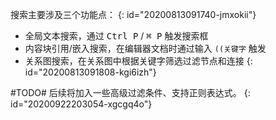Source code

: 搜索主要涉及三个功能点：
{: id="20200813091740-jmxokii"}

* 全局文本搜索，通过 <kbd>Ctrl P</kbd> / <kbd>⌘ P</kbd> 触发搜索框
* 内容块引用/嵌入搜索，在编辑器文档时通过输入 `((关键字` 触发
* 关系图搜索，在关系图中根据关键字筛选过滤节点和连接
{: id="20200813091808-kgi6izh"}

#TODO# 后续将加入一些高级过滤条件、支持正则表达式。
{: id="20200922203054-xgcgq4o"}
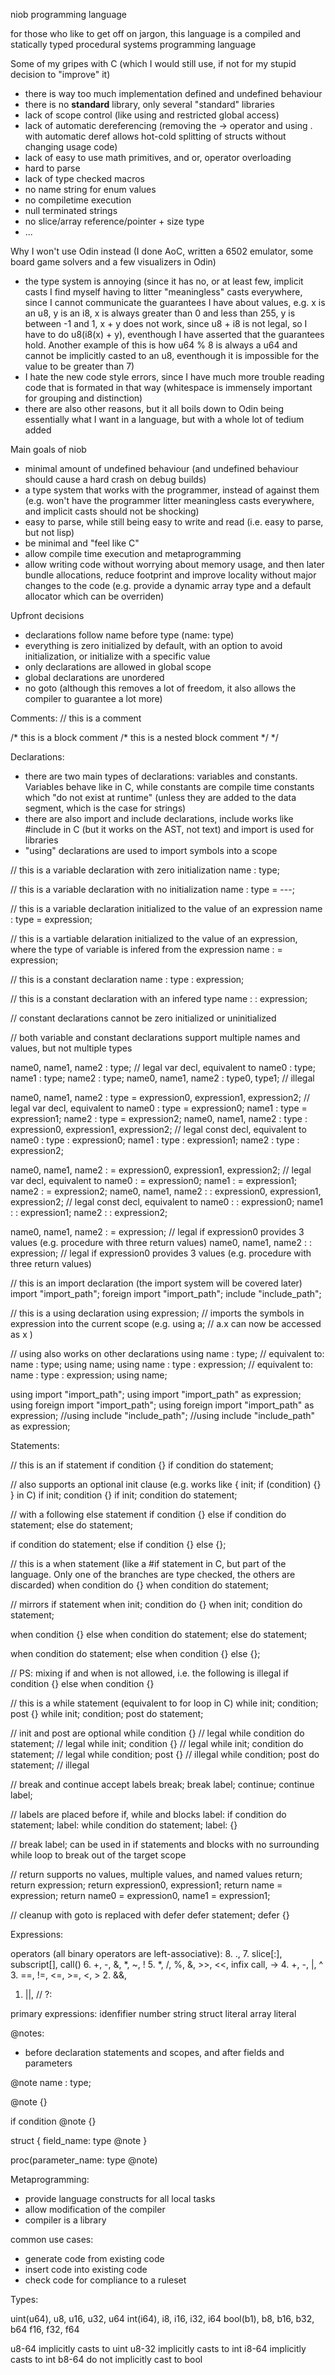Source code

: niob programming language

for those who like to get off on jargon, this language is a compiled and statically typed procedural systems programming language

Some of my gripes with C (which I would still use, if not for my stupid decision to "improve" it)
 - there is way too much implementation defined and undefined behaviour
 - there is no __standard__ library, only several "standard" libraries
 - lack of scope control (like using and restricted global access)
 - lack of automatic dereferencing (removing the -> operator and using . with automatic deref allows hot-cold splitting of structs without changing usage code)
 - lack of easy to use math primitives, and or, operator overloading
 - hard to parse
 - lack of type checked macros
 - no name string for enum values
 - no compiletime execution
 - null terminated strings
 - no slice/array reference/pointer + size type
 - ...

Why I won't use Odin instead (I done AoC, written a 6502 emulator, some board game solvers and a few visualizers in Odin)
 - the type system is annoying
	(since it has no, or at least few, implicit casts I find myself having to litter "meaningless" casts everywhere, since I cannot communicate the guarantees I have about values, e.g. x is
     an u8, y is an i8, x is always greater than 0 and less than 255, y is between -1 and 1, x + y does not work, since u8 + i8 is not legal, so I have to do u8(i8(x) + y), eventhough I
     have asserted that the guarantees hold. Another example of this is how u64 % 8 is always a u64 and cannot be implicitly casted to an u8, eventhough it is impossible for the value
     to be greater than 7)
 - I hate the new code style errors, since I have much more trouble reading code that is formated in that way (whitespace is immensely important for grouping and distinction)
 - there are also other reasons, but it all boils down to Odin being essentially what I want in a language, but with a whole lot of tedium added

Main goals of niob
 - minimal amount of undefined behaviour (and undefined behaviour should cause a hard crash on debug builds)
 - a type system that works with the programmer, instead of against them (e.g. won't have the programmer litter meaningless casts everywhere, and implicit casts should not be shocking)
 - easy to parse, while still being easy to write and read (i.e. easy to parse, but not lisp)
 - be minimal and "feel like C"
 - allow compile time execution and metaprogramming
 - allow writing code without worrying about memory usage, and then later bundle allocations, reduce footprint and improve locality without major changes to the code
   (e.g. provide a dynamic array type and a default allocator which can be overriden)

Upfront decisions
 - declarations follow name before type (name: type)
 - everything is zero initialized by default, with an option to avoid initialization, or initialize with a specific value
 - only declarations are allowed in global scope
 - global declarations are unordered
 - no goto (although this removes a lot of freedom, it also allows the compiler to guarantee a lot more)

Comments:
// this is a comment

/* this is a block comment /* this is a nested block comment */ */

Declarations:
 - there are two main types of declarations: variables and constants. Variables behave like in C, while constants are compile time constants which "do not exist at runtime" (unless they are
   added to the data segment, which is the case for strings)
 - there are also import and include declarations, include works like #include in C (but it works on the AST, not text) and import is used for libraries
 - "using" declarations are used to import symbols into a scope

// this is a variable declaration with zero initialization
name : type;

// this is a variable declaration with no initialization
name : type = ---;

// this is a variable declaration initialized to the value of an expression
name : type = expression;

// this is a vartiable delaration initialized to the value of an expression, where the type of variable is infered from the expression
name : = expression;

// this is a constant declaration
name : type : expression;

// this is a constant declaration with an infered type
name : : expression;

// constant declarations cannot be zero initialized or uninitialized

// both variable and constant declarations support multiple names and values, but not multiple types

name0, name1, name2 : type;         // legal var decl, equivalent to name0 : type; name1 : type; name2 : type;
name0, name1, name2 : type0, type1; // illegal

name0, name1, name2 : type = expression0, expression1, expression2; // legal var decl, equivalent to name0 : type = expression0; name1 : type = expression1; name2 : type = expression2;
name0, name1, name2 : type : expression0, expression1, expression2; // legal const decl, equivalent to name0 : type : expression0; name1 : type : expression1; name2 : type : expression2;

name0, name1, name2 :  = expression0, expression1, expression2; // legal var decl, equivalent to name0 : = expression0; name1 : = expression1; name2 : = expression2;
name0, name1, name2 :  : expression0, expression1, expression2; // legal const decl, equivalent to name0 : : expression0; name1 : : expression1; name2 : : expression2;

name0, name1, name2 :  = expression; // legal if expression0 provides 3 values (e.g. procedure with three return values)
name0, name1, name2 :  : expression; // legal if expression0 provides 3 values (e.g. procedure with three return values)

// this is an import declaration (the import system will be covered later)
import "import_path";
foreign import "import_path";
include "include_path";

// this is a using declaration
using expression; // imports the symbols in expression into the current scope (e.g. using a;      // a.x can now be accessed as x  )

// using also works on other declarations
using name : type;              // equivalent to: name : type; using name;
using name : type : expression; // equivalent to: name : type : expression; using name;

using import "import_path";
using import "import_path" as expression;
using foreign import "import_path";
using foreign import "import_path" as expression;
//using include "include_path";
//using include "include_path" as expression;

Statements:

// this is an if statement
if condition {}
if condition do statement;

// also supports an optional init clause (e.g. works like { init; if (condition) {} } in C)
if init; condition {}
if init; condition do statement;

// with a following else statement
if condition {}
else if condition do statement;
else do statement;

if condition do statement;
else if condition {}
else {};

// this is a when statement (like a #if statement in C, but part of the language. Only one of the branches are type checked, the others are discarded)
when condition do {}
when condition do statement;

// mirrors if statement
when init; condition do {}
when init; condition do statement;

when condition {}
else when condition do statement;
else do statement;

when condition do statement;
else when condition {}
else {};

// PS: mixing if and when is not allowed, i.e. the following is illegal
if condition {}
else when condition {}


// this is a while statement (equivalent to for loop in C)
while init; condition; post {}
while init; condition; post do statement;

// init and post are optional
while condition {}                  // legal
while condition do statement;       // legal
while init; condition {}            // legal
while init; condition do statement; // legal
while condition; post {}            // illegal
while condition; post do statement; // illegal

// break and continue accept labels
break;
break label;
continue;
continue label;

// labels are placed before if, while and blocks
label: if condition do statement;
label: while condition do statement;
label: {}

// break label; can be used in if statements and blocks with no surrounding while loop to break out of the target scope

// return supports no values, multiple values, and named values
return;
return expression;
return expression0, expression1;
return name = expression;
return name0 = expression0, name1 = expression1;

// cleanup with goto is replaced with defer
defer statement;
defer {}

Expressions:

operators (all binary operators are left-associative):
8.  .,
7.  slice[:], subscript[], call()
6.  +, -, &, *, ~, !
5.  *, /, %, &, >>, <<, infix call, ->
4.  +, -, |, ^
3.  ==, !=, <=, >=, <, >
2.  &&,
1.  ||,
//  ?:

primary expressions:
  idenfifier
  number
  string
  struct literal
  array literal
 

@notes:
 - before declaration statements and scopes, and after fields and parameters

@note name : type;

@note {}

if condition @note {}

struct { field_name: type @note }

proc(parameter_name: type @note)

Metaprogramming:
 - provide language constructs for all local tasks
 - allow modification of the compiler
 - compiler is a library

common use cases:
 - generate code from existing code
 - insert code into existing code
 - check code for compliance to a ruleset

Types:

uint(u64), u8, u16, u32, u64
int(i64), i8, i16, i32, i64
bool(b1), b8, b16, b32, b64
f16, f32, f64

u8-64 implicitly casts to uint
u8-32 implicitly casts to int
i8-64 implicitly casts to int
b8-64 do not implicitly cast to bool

——

_What needs to be done:_
From the first line to the last, output the data exactly, without the pictures.

_Answer box:_
Source code

: 搜索主要涉及三个功能点：
{: id="20200813091740-jmxokii"}

* 全局文本搜索，通过 <kbd>Ctrl P</kbd> / <kbd>⌘ P</kbd> 触发搜索框
* 内容块引用/嵌入搜索，在编辑器文档时通过输入 `((关键字` 触发
* 关系图搜索，在关系图中根据关键字筛选过滤节点和连接
{: id="20200813091808-kgi6izh"}

#TODO# 后续将加入一些高级过滤条件、支持正则表达式。
{: id="20200922203054-xgcgq4o"}
Source code

: niob programming language

for those who like to get off on jargon, this language is a compiled and statically typed procedural systems programming language

Some of my gripes with C (which I would still use, if not for my stupid decision to "improve" it)
 - there is way too much implementation defined and undefined behaviour
 - there is no __standard__ library, only several "standard" libraries
 - lack of scope control (like using and restricted global access)
 - lack of automatic dereferencing (removing the -> operator and using . with automatic deref allows hot-cold splitting of structs without changing usage code)
 - lack of easy to use math primitives, and or, operator overloading
 - hard to parse
 - lack of type checked macros
 - no name string for enum values
 - no compiletime execution
 - null terminated strings
 - no slice/array reference/pointer + size type
 - ...

Why I won't use Odin instead (I done AoC, written a 6502 emulator, some board game solvers and a few visualizers in Odin)
 - the type system is annoying
	(since it has no, or at least few, implicit casts I find myself having to litter "meaningless" casts everywhere, since I cannot communicate the guarantees I have about values, e.g. x is
     an u8, y is an i8, x is always greater than 0 and less than 255, y is between -1 and 1, x + y does not work, since u8 + i8 is not legal, so I have to do u8(i8(x) + y), eventhough I
     have asserted that the guarantees hold. Another example of this is how u64 % 8 is always a u64 and cannot be implicitly casted to an u8, eventhough it is impossible for the value
     to be greater than 7)
 - I hate the new code style errors, since I have much more trouble reading code that is formated in that way (whitespace is immensely important for grouping and distinction)
 - there are also other reasons, but it all boils down to Odin being essentially what I want in a language, but with a whole lot of tedium added

Main goals of niob
 - minimal amount of undefined behaviour (and undefined behaviour should cause a hard crash on debug builds)
 - a type system that works with the programmer, instead of against them (e.g. won't have the programmer litter meaningless casts everywhere, and implicit casts should not be shocking)
 - easy to parse, while still being easy to write and read (i.e. easy to parse, but not lisp)
 - be minimal and "feel like C"
 - allow compile time execution and metaprogramming
 - allow writing code without worrying about memory usage, and then later bundle allocations, reduce footprint and improve locality without major changes to the code
   (e.g. provide a dynamic array type and a default allocator which can be overriden)

Upfront decisions
 - declarations follow name before type (name: type)
 - everything is zero initialized by default, with an option to avoid initialization, or initialize with a specific value
 - only declarations are allowed in global scope
 - global declarations are unordered
 - no goto (although this removes a lot of freedom, it also allows the compiler to guarantee a lot more)

Comments:
// this is a comment

/* this is a block comment /* this is a nested block comment */ */

Declarations:
 - there are two main types of declarations: variables and constants. Variables behave like in C, while constants are compile time constants which "do not exist at runtime" (unless they are
   added to the data segment, which is the case for strings)
 - there are also import and include declarations, include works like #include in C (but it works on the AST, not text) and import is used for libraries
 - "using" declarations are used to import symbols into a scope

// this is a variable declaration with zero initialization
name : type;

// this is a variable declaration with no initialization
name : type = ---;

// this is a variable declaration initialized to the value of an expression
name : type = expression;

// this is a vartiable delaration initialized to the value of an expression, where the type of variable is infered from the expression
name : = expression;

// this is a constant declaration
name : type : expression;

// this is a constant declaration with an infered type
name : : expression;

// constant declarations cannot be zero initialized or uninitialized

// both variable and constant declarations support multiple names and values, but not multiple types

name0, name1, name2 : type;         // legal var decl, equivalent to name0 : type; name1 : type; name2 : type;
name0, name1, name2 : type0, type1; // illegal

name0, name1, name2 : type = expression0, expression1, expression2; // legal var decl, equivalent to name0 : type = expression0; name1 : type = expression1; name2 : type = expression2;
name0, name1, name2 : type : expression0, expression1, expression2; // legal const decl, equivalent to name0 : type : expression0; name1 : type : expression1; name2 : type : expression2;

name0, name1, name2 :  = expression0, expression1, expression2; // legal var decl, equivalent to name0 : = expression0; name1 : = expression1; name2 : = expression2;
name0, name1, name2 :  : expression0, expression1, expression2; // legal const decl, equivalent to name0 : : expression0; name1 : : expression1; name2 : : expression2;

name0, name1, name2 :  = expression; // legal if expression0 provides 3 values (e.g. procedure with three return values)
name0, name1, name2 :  : expression; // legal if expression0 provides 3 values (e.g. procedure with three return values)

// this is an import declaration (the import system will be covered later)
import "import_path";
foreign import "import_path";
include "include_path";

// this is a using declaration
using expression; // imports the symbols in expression into the current scope (e.g. using a;      // a.x can now be accessed as x  )

// using also works on other declarations
using name : type;              // equivalent to: name : type; using name;
using name : type : expression; // equivalent to: name : type : expression; using name;

using import "import_path";
using import "import_path" as expression;
using foreign import "import_path";
using foreign import "import_path" as expression;
//using include "include_path";
//using include "include_path" as expression;

Statements:

// this is an if statement
if condition {}
if condition do statement;

// also supports an optional init clause (e.g. works like { init; if (condition) {} } in C)
if init; condition {}
if init; condition do statement;

// with a following else statement
if condition {}
else if condition do statement;
else do statement;

if condition do statement;
else if condition {}
else {};

// this is a when statement (like a #if statement in C, but part of the language. Only one of the branches are type checked, the others are discarded)
when condition do {}
when condition do statement;

// mirrors if statement
when init; condition do {}
when init; condition do statement;

when condition {}
else when condition do statement;
else do statement;

when condition do statement;
else when condition {}
else {};

// PS: mixing if and when is not allowed, i.e. the following is illegal
if condition {}
else when condition {}


// this is a while statement (equivalent to for loop in C)
while init; condition; post {}
while init; condition; post do statement;

// init and post are optional
while condition {}                  // legal
while condition do statement;       // legal
while init; condition {}            // legal
while init; condition do statement; // legal
while condition; post {}            // illegal
while condition; post do statement; // illegal

// break and continue accept labels
break;
break label;
continue;
continue label;

// labels are placed before if, while and blocks
label: if condition do statement;
label: while condition do statement;
label: {}

// break label; can be used in if statements and blocks with no surrounding while loop to break out of the target scope

// return supports no values, multiple values, and named values
return;
return expression;
return expression0, expression1;
return name = expression;
return name0 = expression0, name1 = expression1;

// cleanup with goto is replaced with defer
defer statement;
defer {}

Expressions:

operators (all binary operators are left-associative):
8.  .,
7.  slice[:], subscript[], call()
6.  +, -, &, *, ~, !
5.  *, /, %, &, >>, <<, infix call, ->
4.  +, -, |, ^
3.  ==, !=, <=, >=, <, >
2.  &&,
1.  ||,
//  ?:

primary expressions:
  idenfifier
  number
  string
  struct literal
  array literal
 

@notes:
 - before declaration statements and scopes, and after fields and parameters

@note name : type;

@note {}

if condition @note {}

struct { field_name: type @note }

proc(parameter_name: type @note)

Metaprogramming:
 - provide language constructs for all local tasks
 - allow modification of the compiler
 - compiler is a library

common use cases:
 - generate code from existing code
 - insert code into existing code
 - check code for compliance to a ruleset

Types:

uint(u64), u8, u16, u32, u64
int(i64), i8, i16, i32, i64
bool(b1), b8, b16, b32, b64
f16, f32, f64

u8-64 implicitly casts to uint
u8-32 implicitly casts to int
i8-64 implicitly casts to int
b8-64 do not implicitly cast to bool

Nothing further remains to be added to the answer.